<<<<
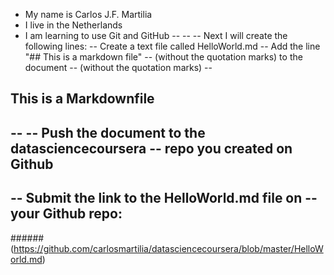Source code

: * My name is Carlos J.F. Martilia
* I live in the Netherlands 
* I am learning to use Git and GitHub
--
--
-- Next I will create the following lines:
-- Create a text file called HelloWorld.md
-- Add the line "## This is a markdown file" 
-- (without the quotation marks) to the document 
-- (without the quotation marks)
--
## This is a Markdownfile
--
-- Push the document to the datasciencecoursera
-- repo you created on Github
--
-- Submit the link to the HelloWorld.md file on 
-- your Github repo:
-- 
######(https://github.com/carlosmartilia/datasciencecoursera/blob/master/HelloWorld.md)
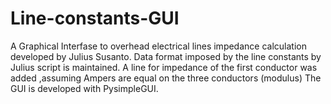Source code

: # Line-constants-GUI
A Graphical Interfase to overhead electrical lines impedance calculation developed by Julius Susanto.
Data format imposed by the line constants by Julius  script is maintained.
A line for impedance of the first conductor was added ,assuming  Ampers are equal on the three conductors (modulus)
The GUI is developed with PysimpleGUI.
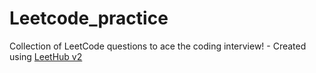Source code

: # Leetcode_practice
Collection of LeetCode questions to ace the coding interview! - Created using [LeetHub v2](https://github.com/arunbhardwaj/LeetHub-2.0)
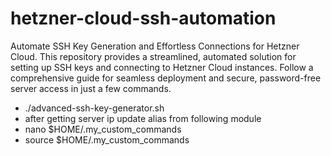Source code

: # hetzner-cloud-ssh-automation
Automate SSH Key Generation and Effortless Connections for Hetzner Cloud. This repository provides a streamlined, automated solution for setting up SSH keys and connecting to Hetzner Cloud instances. Follow a comprehensive guide for seamless deployment and secure, password-free server access in just a few commands.


- ./advanced-ssh-key-generator.sh
- after getting server ip update alias from following module
- nano $HOME/.my_custom_commands  
- source $HOME/.my_custom_commands
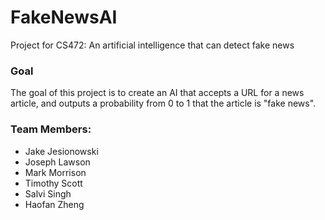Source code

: # FakeNewsAI
Project for CS472: An artificial intelligence that can detect fake news

### Goal
The goal of this project is to create an AI that accepts a URL for a news article, and outputs
a probability from 0 to 1 that the article is "fake news".

### Team Members:
 - Jake Jesionowski
 - Joseph Lawson
 - Mark Morrison
 - Timothy Scott
 - Salvi Singh
 - Haofan Zheng
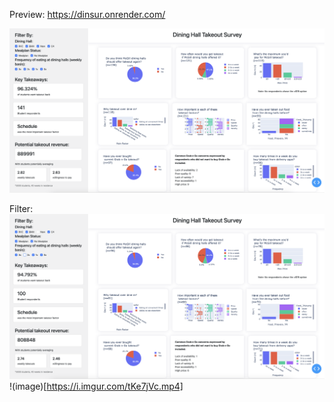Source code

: Preview: https://dinsur.onrender.com/

![Image](https://github.com/HSHSHSHSHSHSHSHSHSHS/residence-survey/blob/main/img1.png)

Filter:
![Image](https://github.com/HSHSHSHSHSHSHSHSHSHS/residence-survey/blob/main/img2.png)
!(image)[https://i.imgur.com/tKe7jVc.mp4]
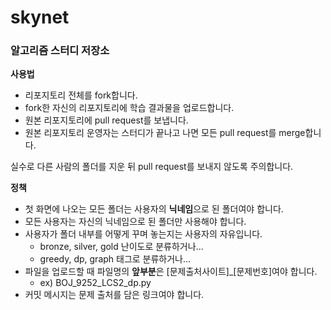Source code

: # skynet
### 알고리즘 스터디 저장소

**사용법**

* 리포지토리 전체를 fork합니다.
* fork한 자신의 리포지토리에 학습 결과물을 업로드합니다.
* 원본 리포지토리에 pull request를 보냅니다.
* 원본 리포지토리 운영자는 스터디가 끝나고 나면 모든 pull request를 merge합니다.

실수로 다른 사람의 폴더를 지운 뒤 pull request를 보내지 않도록 주의합니다.

**정책**

* 첫 화면에 나오는 모든 폴더는 사용자의 **닉네임**으로 된 폴더여야 합니다.
* 모든 사용자는 자신의 닉네임으로 된 폴더만 사용해야 합니다.
* 사용자가 폴더 내부를 어떻게 꾸며 놓는지는 사용자의 자유입니다.
  - bronze, silver, gold 난이도로 분류하거나...
  - greedy, dp, graph 태그로 분류하거나...
* 파일을 업로드할 때 파일명의 **앞부분**은 [문제출처사이트]_[문제번호]여야 합니다.
  - ex) BOJ_9252_LCS2_dp.py
* 커밋 메시지는 문제 출처를 담은 링크여야 합니다.
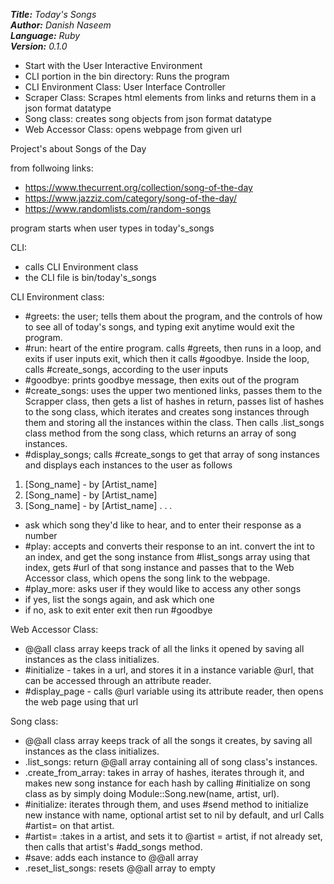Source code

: ***Title:** Today's Songs* <br />
***Author:** Danish Naseem* <br />
***Language:** Ruby* <br />
***Version:** 0.1.0*

- Start with the User Interactive Environment
- CLI portion in the bin directory: Runs the program
- CLI Environment Class: User Interface Controller
- Scraper Class: Scrapes html elements from links and 	returns them in a json format datatype
- Song class: creates song objects from json format datatype
- Web Accessor Class: opens webpage from given url


Project's about Songs of the Day

from follwoing links:
- https://www.thecurrent.org/collection/song-of-the-day
- https://www.jazziz.com/category/song-of-the-day/
- https://www.randomlists.com/random-songs

program starts when user types in today's_songs

CLI:
- calls CLI Environment class
- the CLI file is bin/today's_songs

CLI Environment class:
- #greets: the user; tells them about the program, and the controls of how to see all of today's songs, and typing exit anytime
  would exit the program.
- #run: heart of the entire program. calls #greets, then runs in a loop, and exits if user inputs exit, which then it calls #goodbye. Inside the loop, calls #create_songs, according to the user inputs
- #goodbye:  prints goodbye message, then exits out of the program
- #create_songs: uses the upper two mentioned links,
  passes them to the Scrapper class, then gets a list of hashes in return, passes list of hashes to the song class, which iterates and creates song instances through them and storing all the instances within the class. Then calls .list_songs class method from the song class, which returns an array of song instances.
- #display_songs; calls #create_songs to get that array of song instances and displays each instances to the user as follows

1. [Song_name] - by [Artist_name]
2. [Song_name] - by [Artist_name]
3. [Song_name] - by [Artist_name]
.
.
.

- ask which song they'd like to hear, and to enter their response as a number
- #play: accepts and converts their response to an int.
  convert the int to an index, and get the song instance from #list_songs array using that index, gets #url of that song instance and passes that to the Web Accessor class, which opens the song link to the webpage.
- #play_more: asks user if they would like to access any other songs
- if yes, list the songs again, and ask which one
- if no, ask to exit enter exit then run #goodbye

Web Accessor Class:
- @@all class array keeps track of all the links it opened by saving all instances as the class initializes.
- #initialize - takes in a url, and stores it in a instance variable @url, that can be accessed through an attribute reader.
- #display_page - calls @url variable using its attribute reader, then opens the web page using that url

Song class:
- @@all class array keeps track of all the songs it creates, by saving all instances as the class initializes.
- .list_songs: return @@all array containing all of song class's instances.
- .create_from_array: takes in array of hashes, iterates through it, and makes new song instance for each hash by calling #initialize on song class as by simply doing Module::Song.new(name, artist, url).
- #initialize: iterates through them, and uses #send method to initialize new instance with name, optional artist set to nil by default, and url Calls #artist= on that artist.
- #artist= :takes in a artist, and sets it to @artist = artist, if not already set, then calls that artist's #add_songs method.
- #save: adds each instance to @@all array
- .reset_list_songs: resets @@all array to empty
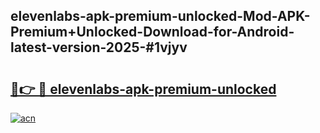 ## elevenlabs-apk-premium-unlocked-Mod-APK-Premium+Unlocked-Download-for-Android-latest-version-2025-#1vjyv

# <h2><a href="https://bedroomkl.my?title=elevenlabs-apk-premium-unlocked&ref=20M">🔗👉 🔴 elevenlabs-apk-premium-unlocked</a></h2>

[![acn](https://github.com/user-attachments/assets/0f9c940e-d8b0-45ae-aac7-cd30a18b3e1c)](https://bedroomkl.my?title=elevenlabs-apk-premium-unlocked&ref=20M)

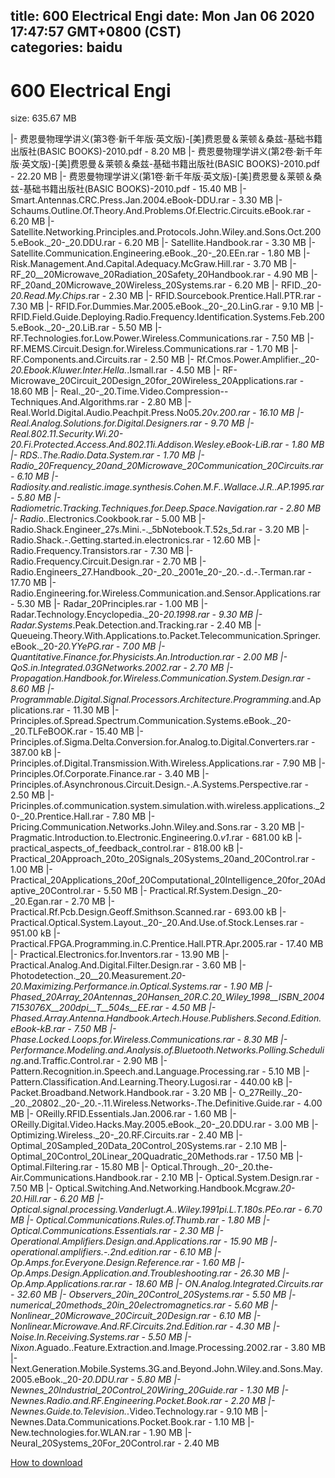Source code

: 
title: 600 Electrical Engi
date: Mon Jan 06 2020 17:47:57 GMT+0800 (CST)    
categories: baidu
---

# 600 Electrical Engi
size: 635.67 MB
 
 
|- 费恩曼物理学讲义(第3卷·新千年版·英文版)-[美]费恩曼＆莱顿＆桑兹-基础书籍出版社(BASIC BOOKS)-2010.pdf - 8.20 MB
|- 费恩曼物理学讲义(第2卷·新千年版·英文版)-[美]费恩曼＆莱顿＆桑兹-基础书籍出版社(BASIC BOOKS)-2010.pdf - 22.20 MB
|- 费恩曼物理学讲义(第1卷·新千年版·英文版)-[美]费恩曼＆莱顿＆桑兹-基础书籍出版社(BASIC BOOKS)-2010.pdf - 15.40 MB
|- Smart.Antennas.CRC.Press.Jan.2004.eBook-DDU.rar - 3.30 MB
|- Schaums.Outline.Of.Theory.And.Problems.Of.Electric.Circuits.eBook.rar - 6.20 MB
|- Satellite.Networking.Principles.and.Protocols.John.Wiley.and.Sons.Oct.2005.eBook._20-_20.DDU.rar - 6.20 MB
|- Satellite.Handbook.rar - 3.30 MB
|- Satellite.Communication.Engineering.eBook._20-_20.EEn.rar - 1.80 MB
|- Risk.Management.And.Capital.Adequacy.McGraw.Hill.rar - 3.70 MB
|- RF_20__20Microwave_20Radiation_20Safety_20Handbook.rar - 4.90 MB
|- RF_20and_20Microwave_20Wireless_20Systems.rar - 6.20 MB
|- RFID._20-_20.Read.My.Chips_.rar - 2.30 MB
|- RFID.Sourcebook.Prentice.Hall.PTR.rar - 7.30 MB
|- RFID.For.Dummies.Mar.2005.eBook._20-_20.LinG.rar - 9.10 MB
|- RFID.Field.Guide.Deploying.Radio.Frequency.Identification.Systems.Feb.2005.eBook._20-_20.LiB.rar - 5.50 MB
|- RF.Technologies.for.Low.Power.Wireless.Communications.rar - 7.50 MB
|- RF.MEMS.Circuit.Design.for.Wireless.Communications.rar - 1.70 MB
|- RF.Components.and.Circuits.rar - 2.50 MB
|- Rf.Cmos.Power.Amplifier._20-_20.Ebook.Kluwer.Inter.Hella._.Ismall.rar - 4.50 MB
|- RF-Microwave_20Circuit_20Design_20for_20Wireless_20Applications.rar - 18.60 MB
|- Real._20-_20.Time.Video.Compression--Techniques.And.Algorithms.rar - 2.80 MB
|- Real.World.Digital.Audio.Peachpit.Press.No05._20v.200.rar - 16.10 MB
|- Real.Analog.Solutions.for.Digital.Designers.rar - 9.70 MB
|- Real.802.11.Security.Wi._20-_20.Fi.Protected.Access.And.802.11i.Addison.Wesley.eBook-LiB.rar - 1.80 MB
|- RDS..The.Radio.Data.System.rar - 1.70 MB
|- Radio_20Frequency_20and_20Microwave_20Communication_20Circuits.rar - 6.10 MB
|- Radiosity.and.realistic.image.synthesis.Cohen.M.F._.Wallace.J.R..AP_.1995.rar - 5.80 MB
|- Radiometric.Tracking.Techniques.for.Deep.Space.Navigation.rar - 2.80 MB
|- Radio._.Electronics.Cookbook.rar - 5.00 MB
|- Radio.Shack.Engineer_27s.Mini.-._5bNotebook.T.52s_5d.rar - 3.20 MB
|- Radio.Shack.-.Getting.started.in.electronics.rar - 12.60 MB
|- Radio.Frequency.Transistors.rar - 7.30 MB
|- Radio.Frequency.Circuit.Design.rar - 2.70 MB
|- Radio.Engineers_27.Handbook._20-_20._2001e_20-_20.-.d.-.Terman.rar - 17.70 MB
|- Radio.Engineering.for.Wireless.Communication.and.Sensor.Applications.rar - 5.30 MB
|- Radar_20Principles.rar - 1.00 MB
|- Radar.Technology.Encyclopedia._20-_20.1998.rar - 9.30 MB
|- Radar.Systems_.Peak.Detection.and.Tracking.rar - 2.40 MB
|- Queueing.Theory.With.Applications.to.Packet.Telecommunication.Springer.eBook._20-_20.YYePG.rar - 7.00 MB
|- Quantitative.Finance.for.Physicists.An.Introduction.rar - 2.00 MB
|- QoS.in.Integrated.03GNetworks.2002.rar - 2.70 MB
|- Propagation.Handbook.for.Wireless.Communication.System.Design.rar - 8.60 MB
|- Programmable.Digital.Signal.Processors.Architecture.Programming_.and.Applications.rar - 11.30 MB
|- Principles.of.Spread.Spectrum.Communication.Systems.eBook._20-_20.TLFeBOOK.rar - 15.40 MB
|- Principles.of.Sigma.Delta.Conversion.for.Analog.to.Digital.Converters.rar - 387.00 kB
|- Principles.of.Digital.Transmission.With.Wireless.Applications.rar - 7.90 MB
|- Principles.Of.Corporate.Finance.rar - 3.40 MB
|- Principles.of.Asynchronous.Circuit.Design.-.A.Systems.Perspective.rar - 2.50 MB
|- Pricinples.of.communication.system.simulation.with.wireless.applications._20-_20.Prentice.Hall.rar - 7.80 MB
|- Pricing.Communication.Networks.John.Wiley.and.Sons.rar - 3.20 MB
|- Pragmatic.Introduction.to.Electronic.Engineering.0._v1_.rar - 681.00 kB
|- practical_aspects_of_feedback_control.rar - 818.00 kB
|- Practical_20Approach_20to_20Signals_20Systems_20and_20Control.rar - 1.00 MB
|- Practical_20Applications_20of_20Computational_20Intelligence_20for_20Adaptive_20Control.rar - 5.50 MB
|- Practical.Rf.System.Design._20-_20.Egan.rar - 2.70 MB
|- Practical.Rf.Pcb.Design.Geoff.Smithson.Scanned.rar - 693.00 kB
|- Practical.Optical.System.Layout._20-_20.And.Use.of.Stock.Lenses.rar - 951.00 kB
|- Practical.FPGA.Programming.in.C.Prentice.Hall.PTR.Apr.2005.rar - 17.40 MB
|- Practical.Electronics.for.Inventors.rar - 13.90 MB
|- Practical.Analog.And.Digital.Filter.Design.rar - 3.60 MB
|- Photodetection._20__20.Measurement._20-_20.Maximizing.Performance.in.Optical.Systems.rar - 1.90 MB
|- Phased_20Array_20Antennas_20Hansen_20R.C._20_Wiley_1998__ISBN_20047153076X__200dpi__T__504s__EE_.rar - 4.50 MB
|- Phased.Array.Antenna.Handbook.Artech.House.Publishers.Second.Edition.eBook-kB.rar - 7.50 MB
|- Phase.Locked.Loops.for.Wireless.Communications.rar - 8.30 MB
|- Performance.Modeling.and.Analysis.of.Bluetooth.Networks.Polling_.Scheduling_.and.Traffic.Control.rar - 2.90 MB
|- Pattern.Recognition.in.Speech.and.Language.Processing.rar - 5.10 MB
|- Pattern.Classification.And.Learning.Theory.Lugosi.rar - 440.00 kB
|- Packet.Broadband.Network.Handbook.rar - 3.20 MB
|- O_27Reilly._20-_20._20802._20-_20.-.11.Wireless.Networks-.The.Definitive.Guide.rar - 4.00 MB
|- OReilly.RFID.Essentials.Jan.2006.rar - 1.60 MB
|- OReilly.Digital.Video.Hacks.May.2005.eBook._20-_20.DDU.rar - 3.00 MB
|- Optimizing.Wireless._20-_20.RF.Circuits.rar - 2.40 MB
|- Optimal_20Sampled_20Data_20Control_20Systems.rar - 2.10 MB
|- Optimal_20Control_20Linear_20Quadratic_20Methods.rar - 17.50 MB
|- Optimal.Filtering.rar - 15.80 MB
|- Optical.Through._20-_20.the-Air.Communications.Handbook.rar - 2.10 MB
|- Optical.System.Design.rar - 7.50 MB
|- Optical.Switching.And.Networking.Handbook.Mcgraw._20-_20.Hill.rar - 6.20 MB
|- Optical.signal.processing.Vanderlugt.A..Wiley_.1991pi.L.T.180s.PEo.rar - 6.70 MB
|- Optical.Communications.Rules.of.Thumb.rar - 1.80 MB
|- Optical.Communications.Essentials.rar - 2.30 MB
|- Operational.Amplifiers.Design.and.Applications.rar - 15.90 MB
|- operational.amplifiers.-.2nd.edition.rar - 6.10 MB
|- Op.Amps.for.Everyone.Design.Reference.rar - 1.60 MB
|- Op.Amps.Design.Application.and.Troubleshooting.rar - 26.30 MB
|- Op.Amp.Applications.rar.rar - 18.60 MB
|- ON.Analog.Integrated.Circuits.rar - 32.60 MB
|- Observers_20in_20Control_20Systems.rar - 5.50 MB
|- numerical_20methods_20in_20electromagnetics.rar - 5.60 MB
|- Nonlinear_20Microwave_20Circuit_20Design.rar - 6.10 MB
|- Nonlinear.Microwave.And.RF.Circuits.2nd.Edition.rar - 4.30 MB
|- Noise.In.Receiving.Systems.rar - 5.50 MB
|- Nixon_.Aguado..Feature.Extraction.and.Image.Processing.2002.rar - 3.80 MB
|- Next.Generation.Mobile.Systems.3G.and.Beyond.John.Wiley.and.Sons.May.2005.eBook._20-_20.DDU.rar - 5.80 MB
|- Newnes_20Industrial_20Control_20Wiring_20Guide.rar - 1.30 MB
|- Newnes.Radio.and.RF.Engineering.Pocket.Book.rar - 2.20 MB
|- Newnes.Guide.to.Television._.Video.Technology.rar - 9.10 MB
|- Newnes.Data.Communications.Pocket.Book.rar - 1.10 MB
|- New.technologies.for.WLAN.rar - 1.90 MB
|- Neural_20Systems_20For_20Control.rar - 2.40 MB

[How to download](https://bpcam.bemobtrk.com/go/2ceec3aa-1ca2-46d6-b9ff-aaa5c184517c?jno=4359)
>>>>
◆ **Work task**
Only lines with the word "greets" should be collected from the material.

◆ **Expected output**
- #greets: the user; tells them about the program, and the controls of how to see all of today's songs, and typing exit anytime
- #run: heart of the entire program. calls #greets, then runs in a loop, and exits if user inputs exit, which then it calls #goodbye. Inside the loop, calls #create_songs, according to the user inputs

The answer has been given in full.